In the autumn of 2014, the Supreme Administrative Court’s ruling, stating that the right to carry out tax depreciation of a technical improvement cannot be transferred between tenants, stirred the tax waters considerably. The case has now returned to the SAC, which, through the perspective of another panel of judges, admitted a certain shift in its interpretation. This gives taxpayers new hope that transfers of technical improvements for consideration will be treated more favourably from a tax perspective.

Let us briefly recapitulate the background: a tenant carried out a loan-financed technical improvement of a leased building. Subsequently, the lease was ceded (transferred) and the original and the new tenant concluded an agreement on the settlement of rights and obligations.
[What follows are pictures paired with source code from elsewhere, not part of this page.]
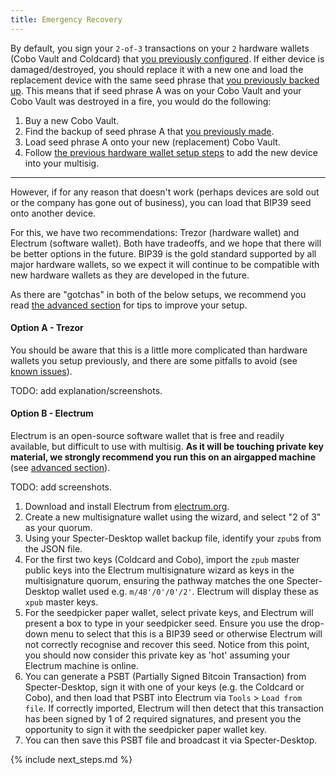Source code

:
 ```yaml
---
title: Emergency Recovery
---
```


By default, you sign your `2-of-3` transactions on your `2` hardware wallets (Cobo Vault and Coldcard) that [you previously configured](/setup-wallets/).
If either device is damaged/destroyed, you should replace it with a new one and load the replacement device with the same seed phrase that [you previously backed up](/backup-wallet/seeds).
This means that if seed phrase A was on your Cobo Vault and your Cobo Vault was destroyed in a fire, you would do the following:
1. Buy a new Cobo Vault.
1. Find the backup of seed phrase A that [you previously made](/backup-wallet/seeds).
1. Load seed phrase A onto your new (replacement) Cobo Vault.
1. Follow [the previous hardware wallet setup steps](/setup-wallets/) to add the new device into your multisig.

---

However, if for any reason that doesn't work (perhaps devices are sold out or the company has gone out of business), you can load that BIP39 seed onto another device.

For this, we have two recommendations: Trezor (hardware wallet) and Electrum (software wallet).
Both have tradeoffs, and we hope that there will be better options in the future.
BIP39 is the gold standard supported by all major hardware wallets, so we expect it will continue to be compatible with new hardware wallets as they are developed in the future.

As there are "gotchas" in both of the below setups, we recommend you read [the advanced section](advanced) for tips to improve your setup.

#### Option A - Trezor
You should be aware that this is a little more complicated than hardware wallets you setup previously, and there are some pitfalls to avoid (see [known issues](/known-issues/hardware/trezor)).

TODO: add explanation/screenshots.

#### Option B - Electrum
Electrum is an open-source software wallet that is free and readily available, but difficult to use with multisig.
**As it will be touching private key material, we strongly recommend you run this on an airgapped machine** (see [advanced section](advanced)).

TODO: add screenshots.

1. Download and install Electrum from [electrum.org](https://electrum.org/).
1. Create a new multisignature wallet using the wizard, and select "2 of 3" as your quorum.
1. Using your Specter-Desktop wallet backup file, identify your `zpub`s from the JSON file.
1. For the first two keys (Coldcard and Cobo), import the `zpub` master public keys into the Electrum multisignature wizard as keys in the multisignature quorum, ensuring the pathway matches the one Specter-Desktop wallet used e.g. `m/48'/0'/0'/2'`.
Electrum will display these as `xpub` master keys.
1. For the seedpicker paper wallet, select private keys, and Electrum will present a box to type in your seedpicker seed.
Ensure you use the drop-down menu to select that this is a BIP39 seed or otherwise Electrum will not correctly recognise and recover this seed.
Notice from this point, you should now consider this private key as 'hot' assuming your Electrum machine is online.
1. You can generate a PSBT (Partially Signed Bitcoin Transaction) from Specter-Desktop, sign it with one of your keys (e.g. the Coldcard or Cobo), and then load that PSBT into Electrum via `Tools` > `Load from file`.
If correctly imported, Electrum will then detect that this transaction has been signed by 1 of 2 required signatures, and present you the opportunity to sign it with the seedpicker paper wallet key. 
1. You can then save this PSBT file and broadcast it via Specter-Desktop. 

{% include next_steps.md %}
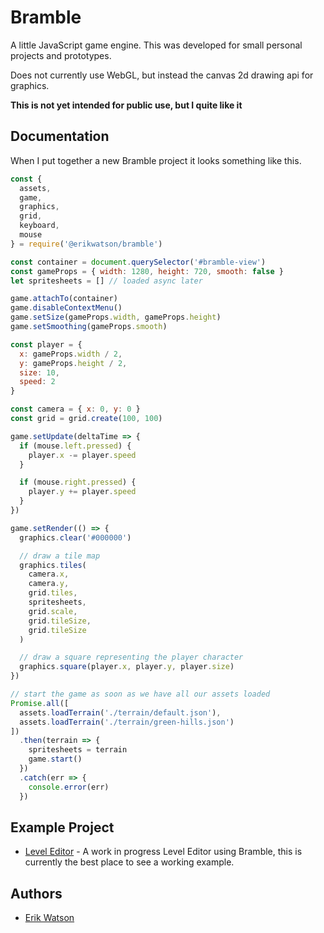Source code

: # Bramble

A little JavaScript game engine. This was developed for small personal projects
and prototypes.

Does not currently use WebGL, but instead the canvas 2d drawing api for graphics.

**This is not yet intended for public use, but I quite like it**

## Documentation

When I put together a new Bramble project it looks something like this.

```js
const {
  assets,
  game,
  graphics,
  grid,
  keyboard,
  mouse
} = require('@erikwatson/bramble')

const container = document.querySelector('#bramble-view')
const gameProps = { width: 1280, height: 720, smooth: false }
let spritesheets = [] // loaded async later

game.attachTo(container)
game.disableContextMenu()
game.setSize(gameProps.width, gameProps.height)
game.setSmoothing(gameProps.smooth)

const player = {
  x: gameProps.width / 2,
  y: gameProps.height / 2,
  size: 10,
  speed: 2
}

const camera = { x: 0, y: 0 }
const grid = grid.create(100, 100)

game.setUpdate(deltaTime => {
  if (mouse.left.pressed) {
    player.x -= player.speed
  }

  if (mouse.right.pressed) {
    player.y += player.speed
  }
})

game.setRender(() => {
  graphics.clear('#000000')

  // draw a tile map
  graphics.tiles(
    camera.x,
    camera.y,
    grid.tiles,
    spritesheets,
    grid.scale,
    grid.tileSize,
    grid.tileSize
  )

  // draw a square representing the player character
  graphics.square(player.x, player.y, player.size)
})

// start the game as soon as we have all our assets loaded
Promise.all([
  assets.loadTerrain('./terrain/default.json'),
  assets.loadTerrain('./terrain/green-hills.json')
])
  .then(terrain => {
    spritesheets = terrain
    game.start()
  })
  .catch(err => {
    console.error(err)
  })
```

## Example Project

- [Level Editor](https://github.com/erikwatson/Level-Editor) - A work in progress Level Editor using Bramble, this is currently the best place to see a working example.

## Authors

- [Erik Watson](http://erikwatson.me)
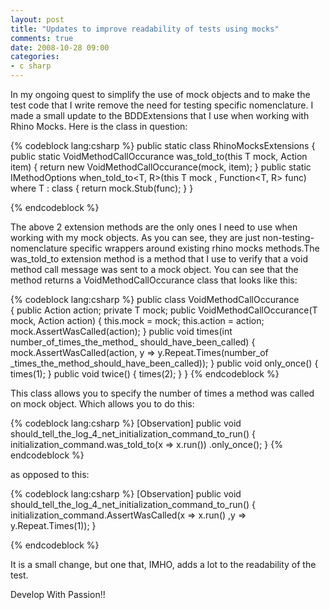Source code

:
 ```yaml
---
layout: post
title: "Updates to improve readability of tests using mocks"
comments: true
date: 2008-10-28 09:00
categories:
- c sharp
---
```


In my ongoing quest to simplify the use of mock objects and to make the test code that I write remove the need for testing specific nomenclature. I made a small update to the BDDExtensions that I use when working with Rhino Mocks. Here is the class in question:  
  
{% codeblock lang:csharp %}
public static class RhinoMocksExtensions 
{
  public static VoidMethodCallOccurance<T> was_told_to<T>(this
      T mock, Action<T> item) 
  {
    return new VoidMethodCallOccurance<T>(mock, item);
  }
  public static IMethodOptions<R> when_told_to<T, R>(this T mock
      , Function<T, R> func) where T : class 
  {
    return mock.Stub(func);
  }
}

{% endcodeblock %}





The above 2 extension methods are the only ones I need to use when working with my mock objects. As you can see, they are just non-testing-nomenclature specific wrappers around existing rhino mocks methods.The was_told_to extension method is a method that I use to verify that a void method call message was sent to a mock object. You can see that the method returns a VoidMethodCallOccurance class that looks like this:

{% codeblock lang:csharp %}
public class VoidMethodCallOccurance<T>  
{
  public Action<T> action;
  private T mock;
  public VoidMethodCallOccurance(T mock, Action<T> action) 
  {
    this.mock = mock;
    this.action = action;
    mock.AssertWasCalled(action);
  }
  public void times(int number_of_times_the_method_
      should_have_been_called) 
  {
    mock.AssertWasCalled(action, y => y.Repeat.Times(number_of
          _times_the_method_should_have_been_called));
  }
  public void only_once() 
  {
    times(1);
  }
  public void twice() 
  {
    times(2);
  }
}
{% endcodeblock %}





This class allows you to specify the number of times a method was called on mock object. Which allows you to do this:



{% codeblock lang:csharp %}
[Observation] 
public void should_tell_the_log_4_net_initialization_command_to_run() 
{
  initialization_command.was_told_to(x => x.run())
    .only_once();
}
{% endcodeblock %}






as opposed to this:

{% codeblock lang:csharp %}
[Observation] 
public void should_tell_the_log_4_net_initialization_command_to_run() 
{
  initialization_command.AssertWasCalled(x => x.run()
      ,y => y.Repeat.Times(1));
}

{% endcodeblock %}

It is a small change, but one that, IMHO, adds a lot to the
readability of the test.
 
Develop With Passion!!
The transfer of the technical improvement and of the liability arising from a portion of the loan were part of the agreement, as was consideration for both transfers. The new tenant then depreciated the thus acquired technical improvement for tax purposes.
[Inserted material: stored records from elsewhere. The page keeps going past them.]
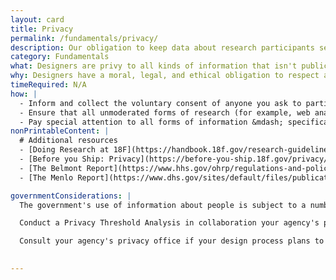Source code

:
 ```yaml
---
layout: card
title: Privacy
permalink: /fundamentals/privacy/
description: Our obligation to keep data about research participants secure. Covered by laws like the Privacy Act of 1974, the Federal Information Security Management Act of 2002, and the eGovernment Act of 2002.
category: Fundamentals
what: Designers are privy to all kinds of information that isn't public knowledge. You have an obligation to steward this information in a way that respects people's privacy.
why: Designers have a moral, legal, and ethical obligation to respect and protect the privacy of the people their work impacts. People will not honestly participate in design processes, nor make use of digital products and services, they do not trust. 
timeRequired: N/A
how: |
  - Inform and collect the voluntary consent of anyone you ask to participate in moderated design research.
  - Ensure that all unmoderated forms of research (for example, web analytics) are covered by an easy-to-access privacy policy.
  - Pay special attention to all forms of information &mdash; specifically personally identifable information (PII) &mdash; collected, used, stored, and shared throughout the design process. Note specific contexts in which information is or isn't okay to share.
nonPrintableContent: |
  # Additional resources
  - [Doing Research at 18F](https://handbook.18f.gov/research-guidelines/)
  - [Before you Ship: Privacy](https://before-you-ship.18f.gov/privacy/)
  - [The Belmont Report](https://www.hhs.gov/ohrp/regulations-and-policy/belmont-report/index.html)
  - [The Menlo Report](https://www.dhs.gov/sites/default/files/publications/CSD-MenloPrinciplesCORE-20120803.pdf)

governmentConsiderations: |
  The government's use of information about people is subject to a number of laws and policies, including: the Privacy Act of 1974, the Federal Information Security Management Act of 2002, and the eGovernment Act of 2002.

  Conduct a Privacy Threshold Analysis in collaboration your agency's privacy office whenever a design calls for the creation of a new datastore (for example, a new database). 

  Consult your agency's privacy office if your design process plans to substantially collect, create, and/or make use of records containing PII. Ensure all collections of personally identifiable information are accompanied by a Privacy Act Notice/Statement. See, for example, [18F's Privacy Act Notice for Design Research](https://www.gsa.gov/portal/content/162010). 

  
---
```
In its original judgement, the SAC closed the entire matter by stating that it was not possible to transfer the right to depreciate technical improvement. The payment for the transfer of the technical improvement could hence not be treated as a taxable supply. The new tenant thus did not have an entitlement to deduct VAT on entry.

The subsequent judgement of the second panel of judges published under No. 2 Afs 62/2015-28 fully agreed with the conclusion that the right to carry out the tax depreciation of a technical improvement cannot be transferred between tenants, and that the depreciation of the technical improvement can only be finished by the owner of the real property. However, the second panel presented a slightly different view of the matter, giving its opinion on the nature of the consideration negotiated between the two tenants. In the case in question, the consideration was negotiated for two supplies – assistance services regarding the transfer of the liability arising from the part of the loan (the original tenant was to play the role of “financial buffer” between the new tenant and the creditor) on one hand, and the transfer of the technical improvement itself (consideration equal to its net book value) on the other.

As for the consideration for the first supply, the SAC used an example to demonstrate that a rational relationship does not always have to be direct, and may operate as a chain of relationships. For instance, the relationship between the original and the new tenant may consist of ensuring the undisturbed factual use and operation of the premises, which will serve to generate income. In other words, the negotiated consideration for the assistance service, in the specified scope, may have an economic logic and sense, according to the court. If economic substance is proved, a taxable supply may be the case.

As for the transfer of the technical improvement, the SAC concluded that the supply between the original and the new tenant arising from a private-law agreement on the transfer of rights and obligations from a lease agreement should be treated as a tax deductible expense (subject to meeting the statutory condition of the expense being incurred to generate, secure and maintain income). According to the SAC, in these cases the transfer of the technical improvement should be viewed as a transfer of a functional economic unit, although no transfer in terms of ownership title has taken place. In this case as well, the SAC emphasized that the transfer must have a proper economic substance. Let us hope that the court thus have indicated a future shift in the tax administrators’ approach to this issue.